SusieSwan

I'm a Stage 1 and not offended at the question!  I guess I'm over here because I have made some friends before they were metsters and I just want to keep supporting them.  Through them, I've come to love so many people on this forum and even though I don't post, I always check in.  Heck, I feel I know so many of you and you haven't a clue about me.

Oh, and I am a complete control freak and planner so I guess reading all the inspiring stories gives me some confidence I can handle a mets diagnosis should I ever have to face this potential reality.  Unfortuntately one of my early stage friends was just diagnosed with mets and from what I've learned here, I feel I was so prepared to help.

I take my treatments at a large cancer care center and my onc wanted benedryl, tylenol and dex before every treatment.  Because I drive 2 hours, I talked him out of the benedryl so I can drive myself home and not have to worry about falling asleep but I still get the dex & tylenol.  The nurses said he's about the only onc that follows this prototcol, the rest do this for loading dose and first treatment only and then nothing.

susan

Ugh, Deb!  I hate that word "inconclusive".....Hopefully the review of the slides will get you something conclusive so you can take care of what's going on and move on.  I'm thinking about you and keeping you and your family in my thoughts and prayers.  I'm hoping you are feeling better soon and can get back home.  I also have daughters and know how scared they must be as well.

Hugs,

susan

Kathy,

Vent away!  I understand completely about being nervous about the biopsy, especially when you've never had one.  It will be okay.  It will be a long weekend but try to just put it out of your mind and not dwell on the results..what will be will be.

I'm not sure how old you are but I was 41 at diagnosis last year.  I still consider that young!  The internet can be your friend and foe....younger women are not usually diagnosed until later stages as they don't undergo routine screening due to being a  young age.  There are many young & younger bc sisters on this board that are thriving and have kicked cancer's butt.  Try to focus on all the success stories. 

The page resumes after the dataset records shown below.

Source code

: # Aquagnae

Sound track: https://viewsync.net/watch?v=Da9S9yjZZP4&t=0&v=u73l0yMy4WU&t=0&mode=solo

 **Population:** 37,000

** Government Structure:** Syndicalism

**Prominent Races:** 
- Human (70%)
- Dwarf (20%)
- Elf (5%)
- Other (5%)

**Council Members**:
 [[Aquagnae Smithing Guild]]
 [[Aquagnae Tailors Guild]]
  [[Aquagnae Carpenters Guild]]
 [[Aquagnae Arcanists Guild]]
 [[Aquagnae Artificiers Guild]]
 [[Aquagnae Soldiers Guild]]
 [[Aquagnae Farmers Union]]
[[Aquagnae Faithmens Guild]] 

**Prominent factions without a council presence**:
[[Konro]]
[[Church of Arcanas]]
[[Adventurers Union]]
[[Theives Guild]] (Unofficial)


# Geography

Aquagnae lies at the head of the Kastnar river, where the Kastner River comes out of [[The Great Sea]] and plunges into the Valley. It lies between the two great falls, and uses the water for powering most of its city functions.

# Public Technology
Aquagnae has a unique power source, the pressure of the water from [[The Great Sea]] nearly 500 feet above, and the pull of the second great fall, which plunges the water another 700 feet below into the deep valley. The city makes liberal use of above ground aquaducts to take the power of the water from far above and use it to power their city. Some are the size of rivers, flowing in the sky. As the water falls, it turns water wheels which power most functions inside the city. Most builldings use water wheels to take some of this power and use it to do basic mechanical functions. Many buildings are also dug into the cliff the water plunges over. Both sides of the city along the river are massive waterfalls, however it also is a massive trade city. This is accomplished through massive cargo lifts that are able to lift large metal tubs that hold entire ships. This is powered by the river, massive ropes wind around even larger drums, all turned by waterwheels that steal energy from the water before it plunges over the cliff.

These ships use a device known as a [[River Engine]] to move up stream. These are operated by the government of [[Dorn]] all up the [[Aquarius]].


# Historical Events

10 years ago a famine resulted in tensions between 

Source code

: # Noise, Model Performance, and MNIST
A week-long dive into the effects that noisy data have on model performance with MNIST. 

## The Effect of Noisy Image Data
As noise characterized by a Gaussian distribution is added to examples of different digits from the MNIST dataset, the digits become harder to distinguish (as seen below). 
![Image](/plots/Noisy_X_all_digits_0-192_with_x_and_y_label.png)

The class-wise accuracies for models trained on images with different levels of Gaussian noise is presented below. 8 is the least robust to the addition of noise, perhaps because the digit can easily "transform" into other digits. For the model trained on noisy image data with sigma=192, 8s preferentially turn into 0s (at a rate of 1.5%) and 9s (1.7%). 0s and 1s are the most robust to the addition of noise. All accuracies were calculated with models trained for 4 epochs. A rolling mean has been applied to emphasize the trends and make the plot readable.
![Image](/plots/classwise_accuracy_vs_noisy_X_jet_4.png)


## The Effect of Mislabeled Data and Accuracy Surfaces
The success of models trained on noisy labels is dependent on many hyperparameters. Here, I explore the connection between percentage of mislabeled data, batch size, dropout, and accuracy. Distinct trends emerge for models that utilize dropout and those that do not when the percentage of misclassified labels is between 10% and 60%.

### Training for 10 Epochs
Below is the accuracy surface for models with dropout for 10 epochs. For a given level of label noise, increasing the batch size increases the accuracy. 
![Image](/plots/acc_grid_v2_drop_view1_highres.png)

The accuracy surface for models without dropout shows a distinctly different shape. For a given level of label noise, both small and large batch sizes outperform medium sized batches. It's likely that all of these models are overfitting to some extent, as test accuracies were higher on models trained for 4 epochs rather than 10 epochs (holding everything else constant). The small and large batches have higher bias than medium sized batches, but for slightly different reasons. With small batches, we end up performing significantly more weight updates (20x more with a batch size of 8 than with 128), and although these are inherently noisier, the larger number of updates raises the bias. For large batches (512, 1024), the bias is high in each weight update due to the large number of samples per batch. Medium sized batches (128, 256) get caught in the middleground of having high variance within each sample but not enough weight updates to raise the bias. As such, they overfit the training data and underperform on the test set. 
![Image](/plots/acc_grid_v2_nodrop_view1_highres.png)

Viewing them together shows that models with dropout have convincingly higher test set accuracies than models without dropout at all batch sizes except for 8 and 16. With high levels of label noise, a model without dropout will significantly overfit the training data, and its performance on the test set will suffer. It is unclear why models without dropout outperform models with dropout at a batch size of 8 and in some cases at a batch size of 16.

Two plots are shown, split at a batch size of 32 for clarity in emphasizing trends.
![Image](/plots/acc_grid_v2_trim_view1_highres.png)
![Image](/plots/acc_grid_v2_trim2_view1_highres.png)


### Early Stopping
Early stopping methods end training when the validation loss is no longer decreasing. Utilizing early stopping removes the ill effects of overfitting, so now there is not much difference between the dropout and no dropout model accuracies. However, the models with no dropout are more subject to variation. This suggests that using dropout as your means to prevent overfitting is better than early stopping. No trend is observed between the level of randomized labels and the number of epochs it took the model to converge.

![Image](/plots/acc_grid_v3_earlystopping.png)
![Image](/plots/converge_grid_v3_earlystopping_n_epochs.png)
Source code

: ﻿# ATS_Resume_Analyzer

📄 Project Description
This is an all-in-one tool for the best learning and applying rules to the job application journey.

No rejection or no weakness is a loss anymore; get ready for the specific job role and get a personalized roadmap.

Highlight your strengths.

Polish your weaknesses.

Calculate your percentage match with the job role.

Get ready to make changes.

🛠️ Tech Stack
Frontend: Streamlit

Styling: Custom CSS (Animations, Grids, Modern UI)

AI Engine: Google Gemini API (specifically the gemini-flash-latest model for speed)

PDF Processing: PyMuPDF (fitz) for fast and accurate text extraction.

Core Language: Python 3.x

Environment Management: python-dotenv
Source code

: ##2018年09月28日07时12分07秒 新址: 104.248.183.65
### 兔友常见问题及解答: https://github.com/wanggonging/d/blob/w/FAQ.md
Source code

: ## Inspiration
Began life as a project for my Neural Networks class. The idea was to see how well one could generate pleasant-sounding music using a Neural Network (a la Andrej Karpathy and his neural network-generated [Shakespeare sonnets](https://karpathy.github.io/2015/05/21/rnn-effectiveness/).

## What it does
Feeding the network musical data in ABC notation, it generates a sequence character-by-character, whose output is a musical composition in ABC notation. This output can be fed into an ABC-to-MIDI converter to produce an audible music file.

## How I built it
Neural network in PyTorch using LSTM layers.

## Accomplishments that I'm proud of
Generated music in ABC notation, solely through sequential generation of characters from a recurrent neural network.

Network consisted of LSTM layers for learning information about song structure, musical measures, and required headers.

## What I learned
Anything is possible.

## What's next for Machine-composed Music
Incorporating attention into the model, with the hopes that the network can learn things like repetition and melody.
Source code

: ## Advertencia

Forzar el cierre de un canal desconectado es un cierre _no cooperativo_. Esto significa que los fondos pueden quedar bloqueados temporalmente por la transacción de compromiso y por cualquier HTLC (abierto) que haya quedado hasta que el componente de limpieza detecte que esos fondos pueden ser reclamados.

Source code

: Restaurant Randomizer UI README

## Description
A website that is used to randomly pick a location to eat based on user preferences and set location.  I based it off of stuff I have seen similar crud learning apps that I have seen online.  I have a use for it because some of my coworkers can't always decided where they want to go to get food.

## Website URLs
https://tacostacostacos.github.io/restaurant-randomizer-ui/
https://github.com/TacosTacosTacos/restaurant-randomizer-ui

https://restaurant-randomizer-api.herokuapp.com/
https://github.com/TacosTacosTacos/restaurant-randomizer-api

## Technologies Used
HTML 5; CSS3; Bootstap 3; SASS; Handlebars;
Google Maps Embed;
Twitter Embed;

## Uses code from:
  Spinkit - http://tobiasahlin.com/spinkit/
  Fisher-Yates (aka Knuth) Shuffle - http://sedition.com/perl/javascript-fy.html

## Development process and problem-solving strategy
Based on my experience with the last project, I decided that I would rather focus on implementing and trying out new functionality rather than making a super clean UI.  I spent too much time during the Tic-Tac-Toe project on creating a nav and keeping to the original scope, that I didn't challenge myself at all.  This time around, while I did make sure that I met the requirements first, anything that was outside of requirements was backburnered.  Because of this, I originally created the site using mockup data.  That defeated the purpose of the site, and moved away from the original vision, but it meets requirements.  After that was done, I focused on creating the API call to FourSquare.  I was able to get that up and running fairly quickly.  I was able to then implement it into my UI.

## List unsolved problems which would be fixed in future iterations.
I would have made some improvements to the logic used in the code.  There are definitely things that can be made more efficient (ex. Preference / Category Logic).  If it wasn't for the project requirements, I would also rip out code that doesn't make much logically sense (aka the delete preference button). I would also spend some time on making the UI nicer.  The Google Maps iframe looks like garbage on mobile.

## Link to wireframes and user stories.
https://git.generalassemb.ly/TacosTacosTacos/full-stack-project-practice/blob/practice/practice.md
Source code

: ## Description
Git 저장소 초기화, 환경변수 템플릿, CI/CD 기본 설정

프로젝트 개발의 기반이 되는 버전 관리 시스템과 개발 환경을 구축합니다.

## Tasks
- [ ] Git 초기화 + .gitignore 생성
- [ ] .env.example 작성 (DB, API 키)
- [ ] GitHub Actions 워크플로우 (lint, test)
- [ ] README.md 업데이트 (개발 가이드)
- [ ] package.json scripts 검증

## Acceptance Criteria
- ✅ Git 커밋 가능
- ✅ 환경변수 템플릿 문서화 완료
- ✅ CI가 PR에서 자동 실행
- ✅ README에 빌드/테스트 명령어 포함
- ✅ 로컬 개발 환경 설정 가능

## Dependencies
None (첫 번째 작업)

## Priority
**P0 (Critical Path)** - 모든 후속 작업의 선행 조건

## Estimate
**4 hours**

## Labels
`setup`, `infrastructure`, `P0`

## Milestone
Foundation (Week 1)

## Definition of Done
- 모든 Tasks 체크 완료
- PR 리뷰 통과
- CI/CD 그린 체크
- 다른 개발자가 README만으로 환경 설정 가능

Being in limbo is a very difficult, stressful time....we've all been there.  IF you are diagnosed, we'll be here for you to hold your hand and help in any way. 

Hugs,

Susan

Hi Kathy,

I had both the sterotactic and a u/s guided core biopsy.  I also had some anti-anxiety meds as the table freaked me out.  The stereotactic was no problem, I felt more discomfort with the core biopsy but it was only during the procedure, which was over pretty quickly.  You'll do fine. 

Hi Deb,

Nice to hear from you!  I think of you every day :-)  You were one of the first ones to welcome me when I was diagnosed and you've always made me laugh.

OMG, a bear, there's no way I could sleep at night...I'd be so freaked out that it could get in the house...especially since they are hungry and I always have a lot of tasty food around, ha,ha...

Glad your tx is working and hey, I'd handle the skin stuff compared to feeling like )**^#.

Hugs,

Susan

Hi Kwoodson,

Spiculated terminology is a bit concerning....it means the lump has the star shape that a malignant tumor usually has.  But, it's not 100% and that's why they do a biopsy before anything else to make a definite diagnosis.  You don't want to have lymph nodes removed (which they would do at time of lumpectomy) if you have a benign lump.  I've had both steriotactic and u/s guided biopsies and you will do just fine.

In my experience, after my confirmation of bc, I had the sentinel lymph node removed (the one that is most likely to contain cancer) and this saves you from a full lymph node disection.  I went on to have my treatments (still in treatment) and it's been a year already.

This is the most difficult time...the waiting, the biopsy, the waiting again.  On the bright side, 9mm is tiny, tiny and that is a very good thing should you end up being diagnosed.

If you have any questions, let us know...there's a wealth of support & knowledge on these boards.

Hugs,

susan

I was diagnosed last year, 41 yrs, triple +, Stage I.

Ended up with 4 A/C, followed by Herceptin every three weeks and Tamoxifen.  2nd onc also advised Taxol but first Onc said would be too toxic but said, absolutely Herceptin.

Susan

Angela,

I'm so sorry you and your family are going through this...It breaks my heart constantly with all the struggles we all face.

God Bless you and I'm thinking of you.

Hugs,

Susan

Play,

I'm 90% ER and 90% PR positive...my material grandmother also died at the age of 31 with cervical cancer (this was back in the early 1960's so who knows if she was even diagnosed correctly).  I understand tamoxifen only blocks the estrogen from attaching to tumors and I've heard A.I's are better..but must be post menopause to take an A.I.  so, I think it's the best decision for me.  My med onc wants Lupon for supression, my rad onc said I should do the ooph (removal of ovaries only) but my gut is saying take it all.  so, I'm going back to see my gyn and see what he says.  Majority rules!